■ WORK ITEM
So long as no pictures are carried over, output the records below exactly.

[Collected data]
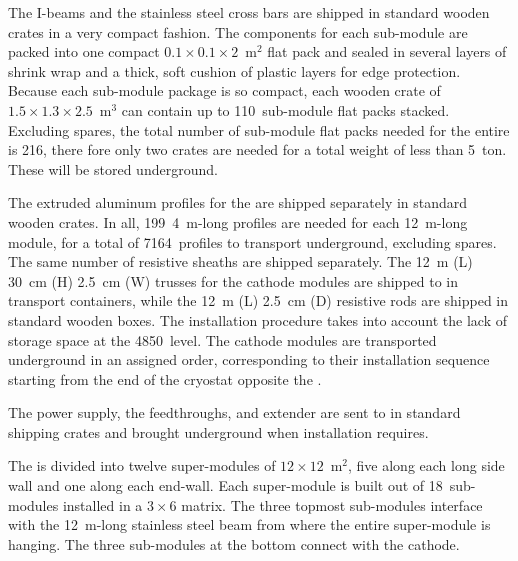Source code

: The   I-beams and the stainless steel cross bars are shipped in standard wooden crates in a very compact fashion.
The components for each  sub-module are packed into one compact  $0.1 \times 0.1 \times 2$~m$^2$ flat pack and sealed in several layers of shrink wrap and a thick, soft cushion of plastic layers for edge protection.
Because each sub-module package is so compact, each wooden crate of $1.5 \times 1.3 \times 2.5$~m$^3$ can contain up to 110~sub-module flat packs stacked.
Excluding spares, the total number of sub-module flat packs needed for the entire  is 216, there fore only two crates are needed for a total weight of less than 5~ton. These will be stored underground.

The extruded aluminum profiles for the  are shipped separately in standard wooden crates.
In all, 199~4~m-long profiles are needed for each 12~m-long  module, for a total of 7164~profiles to transport underground, excluding spares.
The same number of resistive sheaths are shipped separately.
The 12~m (L) 30~cm (H) 2.5~cm (W) trusses for the cathode modules are shipped to  in transport containers, while the 12~m (L) 2.5~cm (D) resistive rods are shipped in standard wooden boxes.
The installation procedure takes into account the lack of storage space at the 4850~level.
The cathode modules are transported underground in an assigned order, corresponding to their installation sequence starting from the end of the cryostat opposite the .

The power supply, the  feedthroughs, and  extender are sent to  in standard shipping crates and brought underground when installation requires.

The  is divided into twelve super-modules of $12\times12$~m$^2$, five along each long side wall and one along each end-wall.
Each super-module is built out of 18~sub-modules installed in a $3 \times 6$ matrix.
The three topmost sub-modules interface with the 12~m-long stainless steel beam from where the entire super-module is hanging.
The three sub-modules at the bottom connect with the cathode.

■ RESULT
Source code

: The   I-beams and the stainless steel cross bars are shipped in standard wooden crates in a very compact fashion.
The components for each  sub-module are packed into one compact  $0.1 \times 0.1 \times 2$~m$^2$ flat pack and sealed in several layers of shrink wrap and a thick, soft cushion of plastic layers for edge protection.
Because each sub-module package is so compact, each wooden crate of $1.5 \times 1.3 \times 2.5$~m$^3$ can contain up to 110~sub-module flat packs stacked.
Excluding spares, the total number of sub-module flat packs needed for the entire  is 216, there fore only two crates are needed for a total weight of less than 5~ton. These will be stored underground.

The extruded aluminum profiles for the  are shipped separately in standard wooden crates.
In all, 199~4~m-long profiles are needed for each 12~m-long  module, for a total of 7164~profiles to transport underground, excluding spares.
The same number of resistive sheaths are shipped separately.
The 12~m (L) 30~cm (H) 2.5~cm (W) trusses for the cathode modules are shipped to  in transport containers, while the 12~m (L) 2.5~cm (D) resistive rods are shipped in standard wooden boxes.
The installation procedure takes into account the lack of storage space at the 4850~level.
The cathode modules are transported underground in an assigned order, corresponding to their installation sequence starting from the end of the cryostat opposite the .

The power supply, the  feedthroughs, and  extender are sent to  in standard shipping crates and brought underground when installation requires.

The  is divided into twelve super-modules of $12\times12$~m$^2$, five along each long side wall and one along each end-wall.
Each super-module is built out of 18~sub-modules installed in a $3 \times 6$ matrix.
The three topmost sub-modules interface with the 12~m-long stainless steel beam from where the entire super-module is hanging.
The three sub-modules at the bottom connect with the cathode.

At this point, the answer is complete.